Extracted records
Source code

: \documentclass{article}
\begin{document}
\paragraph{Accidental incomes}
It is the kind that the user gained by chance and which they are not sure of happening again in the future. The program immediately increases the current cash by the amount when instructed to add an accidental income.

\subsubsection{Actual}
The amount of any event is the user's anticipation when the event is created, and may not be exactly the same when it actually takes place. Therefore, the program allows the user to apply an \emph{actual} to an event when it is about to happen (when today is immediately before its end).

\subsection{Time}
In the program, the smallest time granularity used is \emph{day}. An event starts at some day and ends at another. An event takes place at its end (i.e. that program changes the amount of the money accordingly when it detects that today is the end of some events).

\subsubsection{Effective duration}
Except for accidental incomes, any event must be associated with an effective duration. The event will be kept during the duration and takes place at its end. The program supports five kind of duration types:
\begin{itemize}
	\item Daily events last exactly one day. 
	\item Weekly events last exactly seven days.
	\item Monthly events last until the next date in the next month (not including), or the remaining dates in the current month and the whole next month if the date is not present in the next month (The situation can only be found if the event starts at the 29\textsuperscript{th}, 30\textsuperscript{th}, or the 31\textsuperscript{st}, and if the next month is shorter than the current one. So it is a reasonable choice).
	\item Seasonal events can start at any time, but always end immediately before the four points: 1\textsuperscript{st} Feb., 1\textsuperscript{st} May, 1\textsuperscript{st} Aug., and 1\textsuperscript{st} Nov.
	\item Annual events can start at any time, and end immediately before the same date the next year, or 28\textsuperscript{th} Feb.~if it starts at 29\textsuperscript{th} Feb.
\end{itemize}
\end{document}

[REQUIREMENT]
Look through the entries and copy every line in which the string "before" appears.

[COMPLETED TASK]
The amount of any event is the user's anticipation when the event is created, and may not be exactly the same when it actually takes place. Therefore, the program allows the user to apply an \emph{actual} to an event when it is about to happen (when today is immediately before its end).
	\item Seasonal events can start at any time, but always end immediately before the four points: 1\textsuperscript{st} Feb., 1\textsuperscript{st} May, 1\textsuperscript{st} Aug., and 1\textsuperscript{st} Nov.
	\item Annual events can start at any time, and end immediately before the same date the next year, or 28\textsuperscript{th} Feb.~if it starts at 29\textsuperscript{th} Feb.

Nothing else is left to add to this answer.